FAQ: Your Top Questions on Squats and Butt Growth
Do squats make your butt bigger without weights?
Bodyweight squats can tone but rarely build significant size. Muscle growth requires progressive overload - adding weight/reps over time. Prison squats won't give you a bubble butt.
How many squats daily to get a bigger butt?
Wrong question. Quality beats quantity. 3 sets of 8-12 heavy weighted squats twice weekly beats 100 air squats daily. Focus on intensity, not volume.
Why do squats make my thighs bigger but not my butt?

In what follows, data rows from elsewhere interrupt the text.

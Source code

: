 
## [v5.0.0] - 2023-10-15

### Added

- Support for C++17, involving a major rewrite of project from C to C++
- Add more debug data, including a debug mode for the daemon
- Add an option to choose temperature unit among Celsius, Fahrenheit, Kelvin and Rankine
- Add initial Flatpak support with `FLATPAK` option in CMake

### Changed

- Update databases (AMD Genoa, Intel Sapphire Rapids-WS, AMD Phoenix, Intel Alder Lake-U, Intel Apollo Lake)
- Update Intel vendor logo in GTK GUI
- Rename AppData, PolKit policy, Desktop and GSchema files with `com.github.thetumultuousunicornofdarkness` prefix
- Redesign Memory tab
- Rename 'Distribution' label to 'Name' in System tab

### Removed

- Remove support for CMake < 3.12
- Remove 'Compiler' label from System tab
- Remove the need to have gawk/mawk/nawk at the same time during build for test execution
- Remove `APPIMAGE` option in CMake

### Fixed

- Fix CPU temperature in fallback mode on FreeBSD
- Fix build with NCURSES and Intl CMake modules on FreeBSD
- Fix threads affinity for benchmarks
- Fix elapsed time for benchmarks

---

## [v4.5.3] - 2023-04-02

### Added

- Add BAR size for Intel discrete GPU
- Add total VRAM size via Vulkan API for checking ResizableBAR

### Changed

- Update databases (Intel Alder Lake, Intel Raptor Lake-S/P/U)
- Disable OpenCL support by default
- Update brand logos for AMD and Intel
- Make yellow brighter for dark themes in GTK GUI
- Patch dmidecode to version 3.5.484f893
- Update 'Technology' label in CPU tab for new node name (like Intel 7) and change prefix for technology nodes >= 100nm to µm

Means you're quad-dominant. Try sumo stance, focus on sitting back not down, add glute activation drills. Some thigh growth is inevitable though - that's just leg day reality.
Can you get a bigger butt with squats in 2 weeks?
Absolutely not. Anyone claiming this is selling something. Real muscle growth takes months. Temporary "pump" isn't actual growth.
Do squats make but bigger for everyone?
No. Results vary based on genetics, training history, nutrition, and form. Hardgainers might need 2+ years for noticeable changes.
Are squats or deadlifts better for glutes?
Deadlifts target hamstrings more. For pure glutes, hip thrusts dominate both. Do all three for complete development.
The Glute Growth Starter Plan
Putting it all together - here's the exact routine that finally worked for me after years of frustration. Perform twice weekly:
Exercise | Sets x Reps | Key Form Cues | Avg. Starting Weight |
---|---|---|---|
Barbell Hip Thrusts | 4 x 10 | Chin tucked, squeeze glutes at top | 65-85lbs (women) 135-185lbs (men) |
Sumo Squats | 3 x 8 | Feet wider than shoulders, push knees out | 65-95lbs (women) 135-175lbs (men) |
Romanian Deadlifts | 3 x 12 | Micro-bend knees, feel hamstring stretch | 35-55lbs (women) 95-135lbs (men) |
Walking Lunges | 3 x 20 steps | Take large steps, keep torso upright | 15-25lb dumbbells |
Rest 90 seconds between sets. Increase weight when you hit the top of your rep range for all sets. Track everything in a notebook or app like Strong ($4.99/month).
Supplement with 20 minutes glute-focused cardio twice weekly: incline treadmill walking (8-10% grade) or stairmaster. Burns fat so your hard-earned muscle actually shows.
When Results Don't Come: Next Steps
If you've trained consistently for 6+ months with minimal changes:
- Get hormone levels checked - Low testosterone/estrogen blocks growth
- Hire a coach for 3 months - Form fixes make all the difference
- Try tempo training - 4-second descent on squats shocks muscles
- Increase calories gradually - Add 150-200 daily until scale moves up 0.5lb/week
My last resort was working with a sports nutritionist. Turns out I needed 500 more calories daily and 40g more protein. Annoying expense but finally broke my plateau.
The Final Take
So, do squats make your butt bigger? They can contribute, but they're not magic. Real glute growth requires:
- Glute-dominant squat variations (sumo, goblet)
- Heavy hip thrusts as your primary builder
- Calorie surplus with high protein
- Patience through multiple training cycles
Will squats alone give you that round, lifted look? Probably not. But combined with targeted work and smart nutrition? Absolutely. Just don't expect overnight miracles. Took me 18 months to go from flat to photo-worthy. Stick with it - that booty gain confidence is worth every squat rep.